- TASK STATEMENT -
Every line from the first record below down to the line that includes "- **React 18** - UI Framework" must be reproduced exactly; the pictures are not.

·····

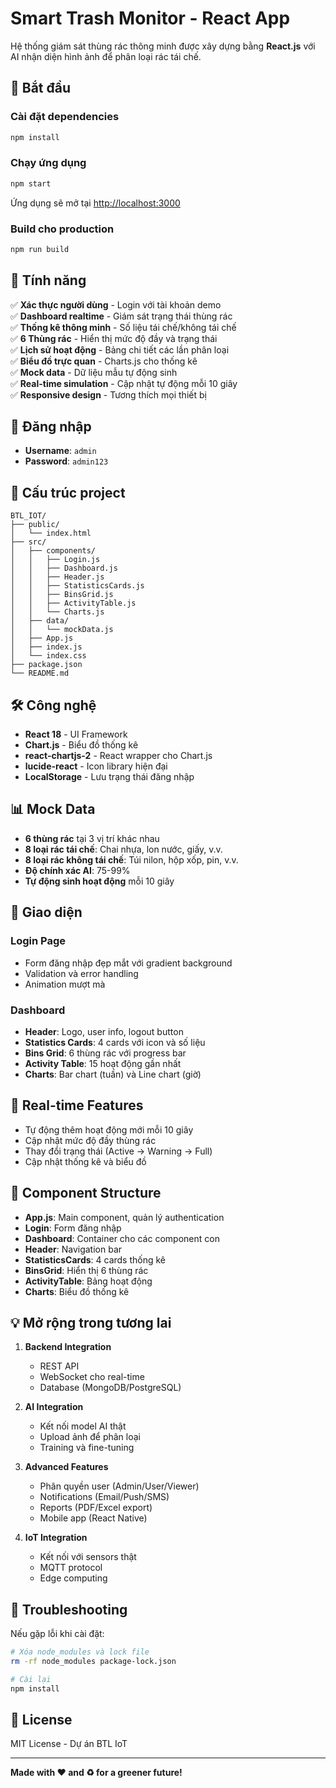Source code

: # Smart Trash Monitor - React App

Hệ thống giám sát thùng rác thông minh được xây dựng bằng **React.js** với AI nhận diện hình ảnh để phân loại rác tái chế.

## 🚀 Bắt đầu

### Cài đặt dependencies

```bash
npm install
```

### Chạy ứng dụng

```bash
npm start
```

Ứng dụng sẽ mở tại [http://localhost:3000](http://localhost:3000)

### Build cho production

```bash
npm run build
```

## 🎯 Tính năng

✅ **Xác thực người dùng** - Login với tài khoản demo  
✅ **Dashboard realtime** - Giám sát trạng thái thùng rác  
✅ **Thống kê thông minh** - Số liệu tái chế/không tái chế  
✅ **6 Thùng rác** - Hiển thị mức độ đầy và trạng thái  
✅ **Lịch sử hoạt động** - Bảng chi tiết các lần phân loại  
✅ **Biểu đồ trực quan** - Charts.js cho thống kê  
✅ **Mock data** - Dữ liệu mẫu tự động sinh  
✅ **Real-time simulation** - Cập nhật tự động mỗi 10 giây  
✅ **Responsive design** - Tương thích mọi thiết bị  

## 🔐 Đăng nhập

- **Username**: `admin`
- **Password**: `admin123`

## 📁 Cấu trúc project

```
BTL_IOT/
├── public/
│   └── index.html
├── src/
│   ├── components/
│   │   ├── Login.js
│   │   ├── Dashboard.js
│   │   ├── Header.js
│   │   ├── StatisticsCards.js
│   │   ├── BinsGrid.js
│   │   ├── ActivityTable.js
│   │   └── Charts.js
│   ├── data/
│   │   └── mockData.js
│   ├── App.js
│   ├── index.js
│   └── index.css
├── package.json
└── README.md
```

## 🛠️ Công nghệ

- **React 18** - UI Framework
- **Chart.js** - Biểu đồ thống kê
- **react-chartjs-2** - React wrapper cho Chart.js
- **lucide-react** - Icon library hiện đại
- **LocalStorage** - Lưu trạng thái đăng nhập

## 📊 Mock Data

- **6 thùng rác** tại 3 vị trí khác nhau
- **8 loại rác tái chế**: Chai nhựa, lon nước, giấy, v.v.
- **8 loại rác không tái chế**: Túi nilon, hộp xốp, pin, v.v.
- **Độ chính xác AI**: 75-99%
- **Tự động sinh hoạt động** mỗi 10 giây

## 🎨 Giao diện

### Login Page
- Form đăng nhập đẹp mắt với gradient background
- Validation và error handling
- Animation mượt mà

### Dashboard
- **Header**: Logo, user info, logout button
- **Statistics Cards**: 4 cards với icon và số liệu
- **Bins Grid**: 6 thùng rác với progress bar
- **Activity Table**: 15 hoạt động gần nhất
- **Charts**: Bar chart (tuần) và Line chart (giờ)

## 🔄 Real-time Features

- Tự động thêm hoạt động mới mỗi 10 giây
- Cập nhật mức độ đầy thùng rác
- Thay đổi trạng thái (Active → Warning → Full)
- Cập nhật thống kê và biểu đồ

## 🌟 Component Structure

- **App.js**: Main component, quản lý authentication
- **Login**: Form đăng nhập
- **Dashboard**: Container cho các component con
- **Header**: Navigation bar
- **StatisticsCards**: 4 cards thống kê
- **BinsGrid**: Hiển thị 6 thùng rác
- **ActivityTable**: Bảng hoạt động
- **Charts**: Biểu đồ thống kê

## 💡 Mở rộng trong tương lai

1. **Backend Integration**
   - REST API
   - WebSocket cho real-time
   - Database (MongoDB/PostgreSQL)

2. **AI Integration**
   - Kết nối model AI thật
   - Upload ảnh để phân loại
   - Training và fine-tuning

3. **Advanced Features**
   - Phân quyền user (Admin/User/Viewer)
   - Notifications (Email/Push/SMS)
   - Reports (PDF/Excel export)
   - Mobile app (React Native)

4. **IoT Integration**
   - Kết nối với sensors thật
   - MQTT protocol
   - Edge computing

## 🐛 Troubleshooting

Nếu gặp lỗi khi cài đặt:

```bash
# Xóa node_modules và lock file
rm -rf node_modules package-lock.json

# Cài lại
npm install
```

## 📝 License

MIT License - Dự án BTL IoT

---

**Made with ❤️ and ♻️ for a greener future!**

·····

- OUTPUT OF THE TASK -
Source code

: # Smart Trash Monitor - React App

Hệ thống giám sát thùng rác thông minh được xây dựng bằng **React.js** với AI nhận diện hình ảnh để phân loại rác tái chế.

## 🚀 Bắt đầu

### Cài đặt dependencies

```bash
npm install
```

### Chạy ứng dụng

```bash
npm start
```

Ứng dụng sẽ mở tại [http://localhost:3000](http://localhost:3000)

### Build cho production

```bash
npm run build
```

## 🎯 Tính năng

✅ **Xác thực người dùng** - Login với tài khoản demo  
✅ **Dashboard realtime** - Giám sát trạng thái thùng rác  
✅ **Thống kê thông minh** - Số liệu tái chế/không tái chế  
✅ **6 Thùng rác** - Hiển thị mức độ đầy và trạng thái  
✅ **Lịch sử hoạt động** - Bảng chi tiết các lần phân loại  
✅ **Biểu đồ trực quan** - Charts.js cho thống kê  
✅ **Mock data** - Dữ liệu mẫu tự động sinh  
✅ **Real-time simulation** - Cập nhật tự động mỗi 10 giây  
✅ **Responsive design** - Tương thích mọi thiết bị  

## 🔐 Đăng nhập

- **Username**: `admin`
- **Password**: `admin123`

## 📁 Cấu trúc project

```
BTL_IOT/
├── public/
│   └── index.html
├── src/
│   ├── components/
│   │   ├── Login.js
│   │   ├── Dashboard.js
│   │   ├── Header.js
│   │   ├── StatisticsCards.js
│   │   ├── BinsGrid.js
│   │   ├── ActivityTable.js
│   │   └── Charts.js
│   ├── data/
│   │   └── mockData.js
│   ├── App.js
│   ├── index.js
│   └── index.css
├── package.json
└── README.md
```

## 🛠️ Công nghệ

- **React 18** - UI Framework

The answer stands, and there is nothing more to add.